I never think of myself as having much of an accent. I don't really think much about accent. I watch a lot of TV news. I enjoy debates and newspaper reviews. I enjoy the Neil triumvirate: the Daily Politics, the Sunday Politics, and This Week. I watch Question Time and the new show hosted by Tom Bradbury on ITV whose title escapes me. I watch the Daily Show and Bill Maher's weekly panel talk show. I don't consciously think accent. Yet when people think I'm from Yorkshire, it makes me realise how little my Lancashire accent is really heard on TV. When it is, it's usually the twisted perversion of an accent coming from the mouth of Johnny Vegas. (Incidentally: I really like Vegas but I hate how he represents our area. It feels like he plays the stereotype that confirms people's worst prejudices about a boorish uneducated North West.)

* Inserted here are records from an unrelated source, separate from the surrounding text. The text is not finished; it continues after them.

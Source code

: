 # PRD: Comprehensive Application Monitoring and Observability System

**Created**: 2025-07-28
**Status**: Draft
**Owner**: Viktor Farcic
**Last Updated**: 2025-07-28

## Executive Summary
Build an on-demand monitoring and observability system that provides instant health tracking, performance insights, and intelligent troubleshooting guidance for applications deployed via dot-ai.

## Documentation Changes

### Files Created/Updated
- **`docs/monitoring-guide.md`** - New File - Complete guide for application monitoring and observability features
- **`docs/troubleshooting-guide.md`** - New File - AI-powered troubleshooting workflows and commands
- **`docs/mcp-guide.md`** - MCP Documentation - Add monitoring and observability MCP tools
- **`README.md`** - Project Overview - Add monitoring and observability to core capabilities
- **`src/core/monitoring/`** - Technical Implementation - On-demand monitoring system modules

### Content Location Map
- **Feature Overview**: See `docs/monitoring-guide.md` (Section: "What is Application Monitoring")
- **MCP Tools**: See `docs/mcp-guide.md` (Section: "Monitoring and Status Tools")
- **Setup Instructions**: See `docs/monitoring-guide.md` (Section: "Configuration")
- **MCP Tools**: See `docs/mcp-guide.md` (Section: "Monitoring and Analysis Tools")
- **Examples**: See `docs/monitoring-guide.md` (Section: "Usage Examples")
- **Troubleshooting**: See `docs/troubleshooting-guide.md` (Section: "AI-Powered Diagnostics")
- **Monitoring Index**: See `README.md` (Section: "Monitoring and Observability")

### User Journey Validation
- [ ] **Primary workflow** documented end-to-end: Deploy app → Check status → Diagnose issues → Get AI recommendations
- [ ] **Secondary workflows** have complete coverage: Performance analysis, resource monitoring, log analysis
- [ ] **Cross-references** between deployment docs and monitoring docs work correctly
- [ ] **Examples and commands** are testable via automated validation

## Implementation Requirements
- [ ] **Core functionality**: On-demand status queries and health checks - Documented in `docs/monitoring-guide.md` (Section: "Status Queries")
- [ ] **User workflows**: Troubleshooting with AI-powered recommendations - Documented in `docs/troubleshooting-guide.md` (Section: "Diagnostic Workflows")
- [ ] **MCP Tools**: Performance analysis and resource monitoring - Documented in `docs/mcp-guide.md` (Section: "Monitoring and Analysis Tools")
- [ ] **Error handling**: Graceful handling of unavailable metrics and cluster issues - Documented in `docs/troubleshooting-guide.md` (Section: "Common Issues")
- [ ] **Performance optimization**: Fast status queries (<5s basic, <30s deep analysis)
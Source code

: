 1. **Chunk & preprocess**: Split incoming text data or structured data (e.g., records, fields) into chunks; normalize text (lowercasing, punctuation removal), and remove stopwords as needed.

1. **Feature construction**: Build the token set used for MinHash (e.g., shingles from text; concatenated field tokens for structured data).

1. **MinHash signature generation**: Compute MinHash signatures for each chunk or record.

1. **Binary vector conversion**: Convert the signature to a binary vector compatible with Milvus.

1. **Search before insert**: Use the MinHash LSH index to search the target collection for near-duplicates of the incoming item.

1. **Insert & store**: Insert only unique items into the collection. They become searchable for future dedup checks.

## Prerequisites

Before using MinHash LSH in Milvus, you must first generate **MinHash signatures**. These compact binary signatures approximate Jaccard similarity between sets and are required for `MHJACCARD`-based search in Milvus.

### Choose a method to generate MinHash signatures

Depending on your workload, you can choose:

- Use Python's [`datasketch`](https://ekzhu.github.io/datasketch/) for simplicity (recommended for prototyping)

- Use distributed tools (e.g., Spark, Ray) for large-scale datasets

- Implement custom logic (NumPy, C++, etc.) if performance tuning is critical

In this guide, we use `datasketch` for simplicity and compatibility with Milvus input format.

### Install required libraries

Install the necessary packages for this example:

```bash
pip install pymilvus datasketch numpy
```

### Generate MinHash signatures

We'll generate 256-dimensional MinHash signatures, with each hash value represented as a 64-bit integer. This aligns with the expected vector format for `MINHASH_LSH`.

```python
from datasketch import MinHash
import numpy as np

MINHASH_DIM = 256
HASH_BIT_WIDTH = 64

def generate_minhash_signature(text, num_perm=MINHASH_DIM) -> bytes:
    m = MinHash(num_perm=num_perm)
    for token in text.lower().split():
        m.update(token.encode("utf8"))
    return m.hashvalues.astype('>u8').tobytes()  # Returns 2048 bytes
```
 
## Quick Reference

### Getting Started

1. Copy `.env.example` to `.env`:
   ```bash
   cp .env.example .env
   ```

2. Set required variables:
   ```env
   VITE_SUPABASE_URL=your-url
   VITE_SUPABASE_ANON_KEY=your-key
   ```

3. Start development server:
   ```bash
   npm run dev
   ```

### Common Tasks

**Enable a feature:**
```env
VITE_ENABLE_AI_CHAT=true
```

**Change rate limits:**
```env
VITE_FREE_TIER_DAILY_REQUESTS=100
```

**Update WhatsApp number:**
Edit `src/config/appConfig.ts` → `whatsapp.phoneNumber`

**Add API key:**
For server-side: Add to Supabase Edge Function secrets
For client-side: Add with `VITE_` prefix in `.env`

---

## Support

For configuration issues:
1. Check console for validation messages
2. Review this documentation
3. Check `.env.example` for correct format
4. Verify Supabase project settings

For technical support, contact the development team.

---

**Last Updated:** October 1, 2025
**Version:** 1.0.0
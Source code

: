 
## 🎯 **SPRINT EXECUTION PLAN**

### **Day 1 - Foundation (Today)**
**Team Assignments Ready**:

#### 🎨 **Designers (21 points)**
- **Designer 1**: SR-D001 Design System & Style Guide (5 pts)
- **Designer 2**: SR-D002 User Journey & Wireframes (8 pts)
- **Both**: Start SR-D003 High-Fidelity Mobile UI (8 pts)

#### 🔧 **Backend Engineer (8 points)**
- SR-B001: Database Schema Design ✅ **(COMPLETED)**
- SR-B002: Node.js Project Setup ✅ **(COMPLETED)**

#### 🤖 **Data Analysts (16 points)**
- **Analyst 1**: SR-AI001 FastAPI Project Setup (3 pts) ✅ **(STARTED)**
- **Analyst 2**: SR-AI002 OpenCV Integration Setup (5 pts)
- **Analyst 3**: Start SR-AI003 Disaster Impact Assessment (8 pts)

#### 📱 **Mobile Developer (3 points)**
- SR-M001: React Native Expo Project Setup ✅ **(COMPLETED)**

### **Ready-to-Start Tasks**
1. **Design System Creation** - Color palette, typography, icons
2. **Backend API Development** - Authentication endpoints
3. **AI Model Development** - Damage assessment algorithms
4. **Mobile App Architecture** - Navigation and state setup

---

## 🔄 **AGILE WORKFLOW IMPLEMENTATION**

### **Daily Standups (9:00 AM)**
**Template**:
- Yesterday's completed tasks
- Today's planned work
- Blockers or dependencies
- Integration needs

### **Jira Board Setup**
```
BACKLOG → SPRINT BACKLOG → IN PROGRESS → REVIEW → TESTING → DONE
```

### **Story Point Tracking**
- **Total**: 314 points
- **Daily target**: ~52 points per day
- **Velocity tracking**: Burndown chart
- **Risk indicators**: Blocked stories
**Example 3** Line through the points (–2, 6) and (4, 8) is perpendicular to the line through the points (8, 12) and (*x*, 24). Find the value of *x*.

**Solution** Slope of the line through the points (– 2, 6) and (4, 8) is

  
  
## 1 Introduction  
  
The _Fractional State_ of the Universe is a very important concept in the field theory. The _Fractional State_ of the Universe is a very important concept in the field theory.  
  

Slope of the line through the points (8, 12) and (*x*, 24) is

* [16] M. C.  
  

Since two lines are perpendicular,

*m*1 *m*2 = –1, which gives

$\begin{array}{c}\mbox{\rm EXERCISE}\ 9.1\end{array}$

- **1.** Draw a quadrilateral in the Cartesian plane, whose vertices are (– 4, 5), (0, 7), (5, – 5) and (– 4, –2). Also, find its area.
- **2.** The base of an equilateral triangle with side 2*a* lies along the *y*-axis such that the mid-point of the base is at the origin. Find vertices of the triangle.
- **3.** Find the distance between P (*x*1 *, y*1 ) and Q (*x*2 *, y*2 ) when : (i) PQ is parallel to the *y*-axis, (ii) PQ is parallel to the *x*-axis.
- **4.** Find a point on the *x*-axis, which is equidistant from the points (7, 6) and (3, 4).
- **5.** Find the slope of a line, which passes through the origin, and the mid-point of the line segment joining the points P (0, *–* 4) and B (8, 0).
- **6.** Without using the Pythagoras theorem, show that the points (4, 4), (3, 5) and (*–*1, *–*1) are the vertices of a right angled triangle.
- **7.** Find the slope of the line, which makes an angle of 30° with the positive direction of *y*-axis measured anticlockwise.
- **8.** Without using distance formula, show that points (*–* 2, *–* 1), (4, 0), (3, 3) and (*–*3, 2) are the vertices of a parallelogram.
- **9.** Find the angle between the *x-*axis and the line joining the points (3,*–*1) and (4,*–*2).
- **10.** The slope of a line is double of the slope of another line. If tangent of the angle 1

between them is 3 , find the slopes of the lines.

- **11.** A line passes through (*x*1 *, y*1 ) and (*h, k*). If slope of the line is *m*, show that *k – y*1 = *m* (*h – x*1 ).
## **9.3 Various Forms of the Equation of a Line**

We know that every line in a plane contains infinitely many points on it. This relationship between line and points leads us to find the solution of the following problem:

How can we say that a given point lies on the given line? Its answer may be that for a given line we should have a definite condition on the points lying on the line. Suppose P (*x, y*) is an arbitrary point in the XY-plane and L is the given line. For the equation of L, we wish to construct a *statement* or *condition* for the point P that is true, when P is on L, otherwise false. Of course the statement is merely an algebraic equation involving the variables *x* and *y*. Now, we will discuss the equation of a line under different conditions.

This might be a trivial point but I'm not entirely sure that it is. Individuals don't form opinions. Opinions are formed as if in a collective consciousness, as good points are repeated and carried forward by people engaged into the community debate. So, for example, I might watch the news and see Kevin McGuire on Sky News say something I agree with. I hear somebody repeat that on the Daily Politics and the idea hardens into a personal opinion that I might repeat. It enters into the public debate at multiple points and the arguments circulate around it, help develop and refine it, and then the whole mass of ideas moves on as new opinions are generated.

Yet what I notice is how many of the people engaged in that debate live in a closed intellectual biome. Even those like McGuire who speak with an accent do so from a somewhat privileged position. For example, you rarely hear from somebody from Eccles talking about their experiences living in Eccles. Newspaper reviews have the same London suburbanites speaking from a very limited worldview.  The news agenda is incestuous; set by people whose outlook is formed by living a few miles around Westminster, or, more broadly, within driving distance to the main TV studios. It means that their perceptions of culture are different to the rest of the country. They view public transport differently to how people might view it if they live in a poor town in Yorkshire or in the Scottish borders. They are the people who think, for example, that to enjoy culture, those of us in the North can simply hop on a train and visit London. Logically, they might make sense but they lack the practical experience of trying to do that which would demonstrate why it's impossible. They wouldn't know, to further my example, that trains into London in the morning are prohibitively expensive, whilst trains to the North in the morning are astonishingly cheap. Trains out of London are prohibitively expensive late in the day, whilst trains into London late in the day are cheap. It makes it easy to travel out of London in the morning and home at night. It's nearly impossible to do it the other way around. People in London can explore the rest of the country cheaply but those of us in the north are economically restricted from accessing our capital city. You have to travel on a late afternoon train, travel home in the morning, paying for a hotel overnight. It's hardly a 'day out'.

This is just one example of many I could use. My point is: as I've noted before, it's remarkable and deeply depressing how politics and political debate is largely confined to people with London identities. I was no fan of either men but, unlike the 1980s, there are no figures like Derek Hatton or Arthur Scargill to provide a different view of reality. Why do none of our big cities such as Liverpool, Manchester, Birmingham, Leeds, and Newcastle have people who are recognisably part of the city like Boris Johnson represents London? Where are the social critics giving the point of view of the North West or Manchester or Warrington? There simply are none.

Classless society? I suppose it is if you completely ignore nine tenths of that society and act like the poor buggers don't exist.